– Co Polska chce osiągnąć? Po Ukrainie, jeśli padnie rozkaz, w sześć sekund pokażemy wam, na co nas stać. Lepiej zabierzcie broń, waszych najemników i oficjalnie przeproście naszego ambasadora. Pamiętajcie, tak tego nie zostawimy – powiedział.
Oskarżył też Polskę o „granie na melodię Ameryki i Zachodu”.
– Zaczęliście grać w bardzo złą grę z naszym państwem. (…) To nie skończy się dobrze – groził Kadyrow.
Rosyjski ambasador oblany farbą
9 maja, w obchodzony przez Rosję „Dzień Zwycięstwa” w Warszawie przy Mauzoleum Żołnierzy Radzieckich odbyła się manifestacja przeciwko wojnie na Ukrainie. Protestujący oblali czerwoną farbą dyplomatów rosyjskich – w tym ambasadora Sierigeja Andriejewa – którzy przybyli, by złożyć kwiaty pod pomnikiem i upamiętnić radzieckich żołnierzy.
Do ataku na dyplomatę przyznała się Iryna Zemlyana, ukraińska dziennikarka.
– Podeszliśmy do ambasadora, rozerwaliśmy paczki sztucznej krwi, a ta krew spadła na ambasadora i jego asystenta. Odeszli zawstydzeni, gdy krzyczeliśmy "faszyści". Nie pozwoliliśmy im złożyć kwiatów – mówiła.
Atak potępił szef polskiego Ministerstwa Spraw Zagranicznych Zbigniew Rau.

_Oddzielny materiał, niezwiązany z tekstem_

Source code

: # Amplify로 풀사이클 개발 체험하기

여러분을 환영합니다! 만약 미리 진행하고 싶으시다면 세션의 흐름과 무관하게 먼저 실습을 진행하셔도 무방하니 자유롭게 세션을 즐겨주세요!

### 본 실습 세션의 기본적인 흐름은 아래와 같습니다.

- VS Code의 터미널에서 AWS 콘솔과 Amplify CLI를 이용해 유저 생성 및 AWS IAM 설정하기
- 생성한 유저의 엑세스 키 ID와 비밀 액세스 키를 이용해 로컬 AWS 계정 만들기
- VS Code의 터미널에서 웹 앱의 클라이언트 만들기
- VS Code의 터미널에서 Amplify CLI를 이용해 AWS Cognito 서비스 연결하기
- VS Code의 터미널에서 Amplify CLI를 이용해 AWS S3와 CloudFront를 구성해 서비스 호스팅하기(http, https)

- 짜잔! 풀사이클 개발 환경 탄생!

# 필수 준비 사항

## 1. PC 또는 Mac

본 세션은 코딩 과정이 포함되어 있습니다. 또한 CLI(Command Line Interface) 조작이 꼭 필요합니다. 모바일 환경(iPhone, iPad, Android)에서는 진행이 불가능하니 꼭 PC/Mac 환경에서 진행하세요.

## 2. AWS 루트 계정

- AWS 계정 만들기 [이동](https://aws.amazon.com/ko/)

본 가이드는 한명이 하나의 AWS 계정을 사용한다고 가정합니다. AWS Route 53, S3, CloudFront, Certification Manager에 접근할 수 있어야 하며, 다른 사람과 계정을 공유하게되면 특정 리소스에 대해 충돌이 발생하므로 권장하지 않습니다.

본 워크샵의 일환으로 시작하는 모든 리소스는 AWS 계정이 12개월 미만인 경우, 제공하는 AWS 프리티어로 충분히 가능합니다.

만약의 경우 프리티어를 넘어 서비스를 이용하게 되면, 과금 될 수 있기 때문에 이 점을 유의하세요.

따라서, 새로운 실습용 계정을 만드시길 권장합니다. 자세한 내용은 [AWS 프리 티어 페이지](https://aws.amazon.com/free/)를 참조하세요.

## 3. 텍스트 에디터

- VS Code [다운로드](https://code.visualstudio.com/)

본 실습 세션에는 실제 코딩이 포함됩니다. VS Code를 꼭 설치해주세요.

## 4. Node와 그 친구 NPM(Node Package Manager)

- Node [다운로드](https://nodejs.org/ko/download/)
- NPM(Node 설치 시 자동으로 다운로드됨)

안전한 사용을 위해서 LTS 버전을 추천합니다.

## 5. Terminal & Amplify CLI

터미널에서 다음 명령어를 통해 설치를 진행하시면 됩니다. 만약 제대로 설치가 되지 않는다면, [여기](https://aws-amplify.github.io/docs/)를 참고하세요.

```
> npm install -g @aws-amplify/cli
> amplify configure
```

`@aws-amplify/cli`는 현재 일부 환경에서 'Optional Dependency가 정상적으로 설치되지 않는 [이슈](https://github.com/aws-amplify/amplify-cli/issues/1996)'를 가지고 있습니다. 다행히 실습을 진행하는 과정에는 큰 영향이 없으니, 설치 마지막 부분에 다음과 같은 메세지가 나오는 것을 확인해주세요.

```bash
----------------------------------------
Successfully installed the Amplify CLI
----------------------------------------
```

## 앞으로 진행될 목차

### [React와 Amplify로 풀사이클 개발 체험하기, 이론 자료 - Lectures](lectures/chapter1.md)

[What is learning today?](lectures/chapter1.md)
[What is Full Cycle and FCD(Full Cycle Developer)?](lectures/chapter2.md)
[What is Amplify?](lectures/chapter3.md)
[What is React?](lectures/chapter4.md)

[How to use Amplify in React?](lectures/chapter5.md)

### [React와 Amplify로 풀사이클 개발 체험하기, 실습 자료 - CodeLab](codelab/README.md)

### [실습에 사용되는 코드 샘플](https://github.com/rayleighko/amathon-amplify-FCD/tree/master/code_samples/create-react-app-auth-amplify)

– Wydarzenie, do którego doszło dzisiaj, podczas składania wieńców przy grobach poległych żołnierzy sowieckich przez ambasadora Federacji Rosyjskiej, stanowi incydent, który nie powinien mieć miejsca, incydent ze wszech miar godny ubolewania – skomentował wówczas minister Rau.